» **ASSIGNMENT**: Within the entries below, find the portion that opens with the line containing "AmazonS3FullAccess" and closes with the line containing "1. Confirm the". Retype that portion exactly and only.

**** RECORDS SHOWN

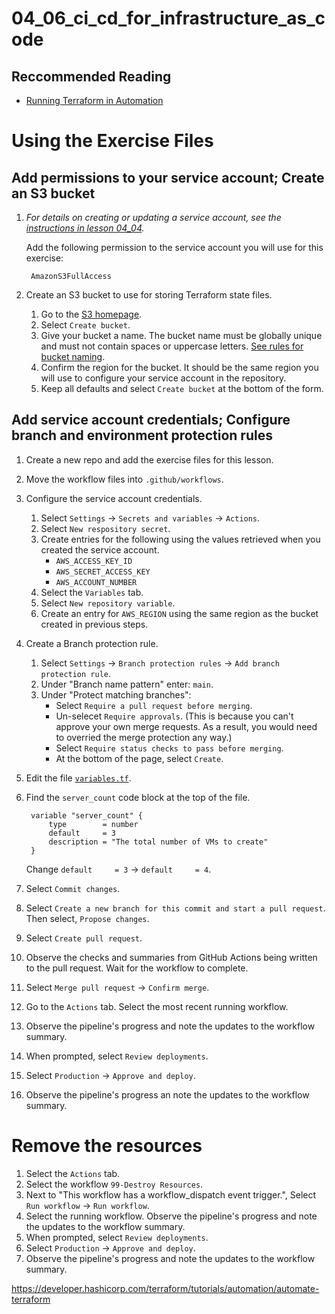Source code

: # 04_06_ci_cd_for_infrastructure_as_code


## Reccommended Reading
- [Running Terraform in Automation](https://developer.hashicorp.com/terraform/tutorials/automation/automate-terraform)

# Using the Exercise Files
## Add permissions to your service account; Create an S3 bucket
1. _For details on creating or updating a service account, see the [instructions in lesson 04_04](../04_04_create_a_service_account/README.md)._

    Add the following permission to the service account you will use for this exercise:

        AmazonS3FullAccess

1. Create an S3 bucket to use for storing Terraform state files.
    1. Go to the [S3 homepage](s3.console.aws.amazon.com).
    1. Select `Create bucket`.
    1. Give your bucket a name.  The bucket name must be globally unique and must not contain spaces or uppercase letters. [See rules for bucket naming](https://docs.aws.amazon.com/AmazonS3/latest/userguide/bucketnamingrules.html).
    1. Confirm the region for the bucket.  It should be the same region you will use to configure your service account in the repository.
    1. Keep all defaults and select `Create bucket` at the bottom of the form.

## Add service account credentials; Configure branch and environment protection rules
1. Create a new repo and add the exercise files for this lesson.
1. Move the workflow files into `.github/workflows`.
1. Configure the service account credentials.
    1. Select `Settings` -> `Secrets and variables` -> `Actions`.
    1. Select `New respository secret`.
    1. Create entries for the following using the values retrieved when you created the service account.
        - `AWS_ACCESS_KEY_ID`
        - `AWS_SECRET_ACCESS_KEY`
        - `AWS_ACCOUNT_NUMBER`
    1. Select the `Variables` tab.
    1. Select `New repository variable`.
    1. Create an entry for `AWS_REGION` using the same region as the bucket created in previous steps.

1. Create a Branch protection rule.
    1. Select `Settings` -> `Branch protection rules` -> `Add branch protection rule`.
    1. Under "Branch name pattern" enter: `main`.
    1. Under "Protect matching branches":
        - Select `Require a pull request before merging`.
        - Un-selecet `Require approvals`.  (This is because you can't approve your own merge requests.  As a result, you would need to overried the merge protection any way.)
        - Select `Require status checks to pass before merging`.
        - At the bottom of the page, select `Create`.
1. Edit the file [`variables.tf`](./variables.tf).
1. Find the `server_count` code block at the top of the file.

        variable "server_count" {
            type        = number
            default     = 3
            description = "The total number of VMs to create"
        }

    Change `default     = 3` -> `default     = 4`.

1. Select `Commit changes`.
1. Select `Create a new branch for this commit and start a pull request`.  Then select, `Propose changes`.
1. Select `Create pull request`.
1. Observe the checks and summaries from  GitHub Actions being written to the pull request.  Wait for the workflow to complete.
1. Select `Merge pull request` -> `Confirm merge`.
1. Go to the `Actions` tab.  Select the most recent running workflow.
1. Observe the pipeline's progress and note the updates to the workflow summary.
1. When prompted, select `Review deployments`.
1. Select `Production` -> `Approve and deploy`.
1. Observe the pipeline's progress an note the updates to the workflow summary.

# Remove the resources
1. Select the `Actions` tab.
1. Select the workflow `99-Destroy Resources`.
1. Next to "This workflow has a workflow_dispatch event trigger.", Select `Run workflow` -> `Run workflow`.
1. Select the running workflow. Observe the pipeline's progress and note the updates to the workflow summary.
1. When prompted, select `Review deployments`.
1. Select `Production` -> `Approve and deploy`.
1. Observe the pipeline's progress and note the updates to the workflow summary.

https://developer.hashicorp.com/terraform/tutorials/automation/automate-terraform
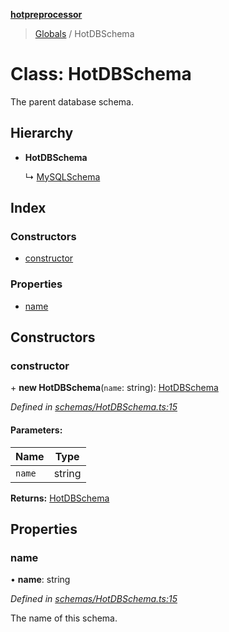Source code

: **[hotpreprocessor](../README.md)**

> [Globals](../globals.md) / HotDBSchema

# Class: HotDBSchema

The parent database schema.

## Hierarchy

* **HotDBSchema**

  ↳ [MySQLSchema](mysqlschema.md)

## Index

### Constructors

* [constructor](hotdbschema.md#constructor)

### Properties

* [name](hotdbschema.md#name)

## Constructors

### constructor

\+ **new HotDBSchema**(`name`: string): [HotDBSchema](hotdbschema.md)

*Defined in [schemas/HotDBSchema.ts:15](https://github.com/OurFreeLight/HotPreprocessor/blob/086eb28/src/schemas/HotDBSchema.ts#L15)*

#### Parameters:

Name | Type |
------ | ------ |
`name` | string |

**Returns:** [HotDBSchema](hotdbschema.md)

## Properties

### name

•  **name**: string

*Defined in [schemas/HotDBSchema.ts:15](https://github.com/OurFreeLight/HotPreprocessor/blob/086eb28/src/schemas/HotDBSchema.ts#L15)*

The name of this schema.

********

» **SOLUTION FOR THIS PROBLEM**:
        AmazonS3FullAccess

1. Create an S3 bucket to use for storing Terraform state files.
    1. Go to the [S3 homepage](s3.console.aws.amazon.com).
    1. Select `Create bucket`.
    1. Give your bucket a name.  The bucket name must be globally unique and must not contain spaces or uppercase letters. [See rules for bucket naming](https://docs.aws.amazon.com/AmazonS3/latest/userguide/bucketnamingrules.html).
    1. Confirm the region for the bucket.  It should be the same region you will use to configure your service account in the repository.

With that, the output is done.